I recently received a piece of advice from a professor to take advantage of every opportunity that exists — and so I did just that. Fortunately, I was able to seize the opportunity to join the Success Labs team. Because of that I received the best career gift: The team took a chance on me by viewing me as an asset when I was included on an extremely important project with a high-profile client. This allowed me to directly apply what I am learning in my graduate studies and is setting the stage for my career long term. Not only have I built my presentations skills and grown my knowledge of the content, I have gained confidence and realized my own potential. I have also had the chance to see how to cultivate and grow relationships with clients, which will carry through to any project or role in the future. I would not have been exposed to these projects and clients without the team’s faith in my abilities to grow and succeed.
— Cay Wittenberg

 

Sustained Mentorship

My mentor took me under her wing and taught me everything I needed to know about managing a small business. She showed me the systems and processes — on both the management and financial side. Every day she spent time with me explaining the ins and outs, along with the day-to-day operations.

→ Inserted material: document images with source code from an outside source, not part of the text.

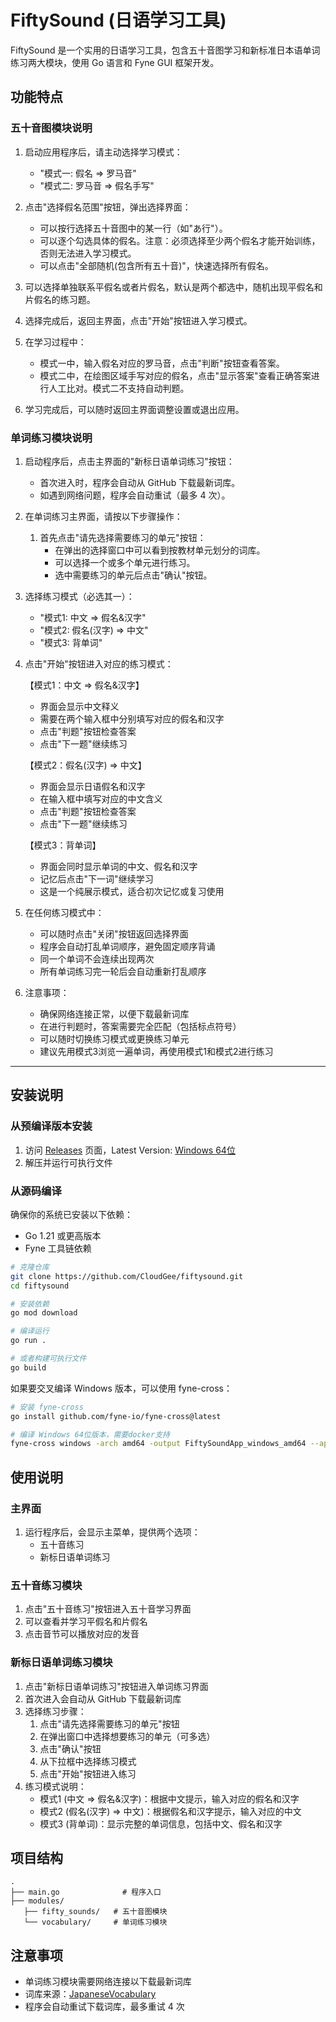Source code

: # FiftySound (日语学习工具)

FiftySound 是一个实用的日语学习工具，包含五十音图学习和新标准日本语单词练习两大模块，使用 Go 语言和 Fyne GUI 框架开发。

## 功能特点

### 五十音图模块说明

1. 启动应用程序后，请主动选择学习模式：
   - "模式一: 假名 => 罗马音"
   - "模式二: 罗马音 => 假名手写"

2. 点击"选择假名范围"按钮，弹出选择界面：
   - 可以按行选择五十音图中的某一行（如"あ行"）。
   - 可以逐个勾选具体的假名。注意：必须选择至少两个假名才能开始训练，否则无法进入学习模式。
   - 可以点击"全部随机(包含所有五十音)"，快速选择所有假名。

3. 可以选择单独联系平假名或者片假名，默认是两个都选中，随机出现平假名和片假名的练习题。

4. 选择完成后，返回主界面，点击"开始"按钮进入学习模式。

5. 在学习过程中：
   - 模式一中，输入假名对应的罗马音，点击"判断"按钮查看答案。
   - 模式二中，在绘图区域手写对应的假名，点击"显示答案"查看正确答案进行人工比对。模式二不支持自动判题。

6. 学习完成后，可以随时返回主界面调整设置或退出应用。

### 单词练习模块说明

1. 启动程序后，点击主界面的"新标日语单词练习"按钮：
   - 首次进入时，程序会自动从 GitHub 下载最新词库。
   - 如遇到网络问题，程序会自动重试（最多 4 次）。

2. 在单词练习主界面，请按以下步骤操作：
   1. 首先点击"请先选择需要练习的单元"按钮：
      - 在弹出的选择窗口中可以看到按教材单元划分的词库。
      - 可以选择一个或多个单元进行练习。
      - 选中需要练习的单元后点击"确认"按钮。

3. 选择练习模式（必选其一）：
   - "模式1: 中文 => 假名&汉字"
   - "模式2: 假名(汉字) => 中文"
   - "模式3: 背单词"

4. 点击"开始"按钮进入对应的练习模式：

   【模式1：中文 => 假名&汉字】
   - 界面会显示中文释义
   - 需要在两个输入框中分别填写对应的假名和汉字
   - 点击"判题"按钮检查答案
   - 点击"下一题"继续练习
   
   【模式2：假名(汉字) => 中文】
   - 界面会显示日语假名和汉字
   - 在输入框中填写对应的中文含义
   - 点击"判题"按钮检查答案
   - 点击"下一题"继续练习
   
   【模式3：背单词】
   - 界面会同时显示单词的中文、假名和汉字
   - 记忆后点击"下一词"继续学习
   - 这是一个纯展示模式，适合初次记忆或复习使用

5. 在任何练习模式中：
   - 可以随时点击"关闭"按钮返回选择界面
   - 程序会自动打乱单词顺序，避免固定顺序背诵
   - 同一个单词不会连续出现两次
   - 所有单词练习完一轮后会自动重新打乱顺序

6. 注意事项：
   - 确保网络连接正常，以便下载最新词库
   - 在进行判题时，答案需要完全匹配（包括标点符号）
   - 可以随时切换练习模式或更换练习单元
   - 建议先用模式3浏览一遍单词，再使用模式1和模式2进行练习

---

## 安装说明

### 从预编译版本安装

1. 访问 [Releases](https://github.com/CloudGee/fiftysound/releases) 页面，Latest Version: [Windows 64位](https://github.com/CloudGee/fiftysound/releases/latest/download/FiftySoundApp_windows_amd64.exe)
2. 解压并运行可执行文件

### 从源码编译

确保你的系统已安装以下依赖：
- Go 1.21 或更高版本
- Fyne 工具链依赖

```bash
# 克隆仓库
git clone https://github.com/CloudGee/fiftysound.git
cd fiftysound

# 安装依赖
go mod download

# 编译运行
go run .

# 或者构建可执行文件
go build
```

如果要交叉编译 Windows 版本，可以使用 fyne-cross：

```bash
# 安装 fyne-cross
go install github.com/fyne-io/fyne-cross@latest

# 编译 Windows 64位版本，需要docker支持
fyne-cross windows -arch amd64 -output FiftySoundApp_windows_amd64 --app-id com.fiftysound
```

## 使用说明

### 主界面
1. 运行程序后，会显示主菜单，提供两个选项：
   - 五十音练习
   - 新标日语单词练习

### 五十音练习模块
1. 点击"五十音练习"按钮进入五十音学习界面
2. 可以查看并学习平假名和片假名
3. 点击音节可以播放对应的发音

### 新标日语单词练习模块
1. 点击"新标日语单词练习"按钮进入单词练习界面
2. 首次进入会自动从 GitHub 下载最新词库
3. 选择练习步骤：
   1. 点击"请先选择需要练习的单元"按钮
   2. 在弹出窗口中选择想要练习的单元（可多选）
   3. 点击"确认"按钮
   4. 从下拉框中选择练习模式
   5. 点击"开始"按钮进入练习
4. 练习模式说明：
   - 模式1 (中文 => 假名&汉字)：根据中文提示，输入对应的假名和汉字
   - 模式2 (假名(汉字) => 中文)：根据假名和汉字提示，输入对应的中文
   - 模式3 (背单词)：显示完整的单词信息，包括中文、假名和汉字

## 项目结构
```
.
├── main.go              # 程序入口
├── modules/
   ├── fifty_sounds/   # 五十音图模块
   └── vocabulary/     # 单词练习模块

```

## 注意事项
- 单词练习模块需要网络连接以下载最新词库
- 词库来源：[JapaneseVocabulary](https://github.com/CloudGee/JapaneseVocabulary)
- 程序会自动重试下载词库，最多重试 4 次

Just sharing her time and knowledge with me was invaluable. She also trusted and believed in me — to the point where she told the vice president of our organization that I was indeed qualified and capable to lead and perform at a high level. Her mentorship and faith in my abilities, combined with the experience in that new role, led me to open my own small business and be a part of the Success Labs team.
— Tamara Godfrey

 

My Voice

Being a new college graduate and just accepting my first “big girl” job, I was in need of professional advice. The best career gift given to me was the advice to not be afraid to speak up in meetings. Being young and new there is a tendency to withhold ideas and thoughts during meetings or brainstorming sessions, but there is also a responsibility as a team member to participate. Finding this balance can be intimidating and tricky. After stepping out of my comfort zone in a few situations, I found my voice — and ultimately gained confidence in myself and realized what I bring to the table is valuable. With that confidence, I understand that it’s OK to fail, and in fact that it’s part of the learning process.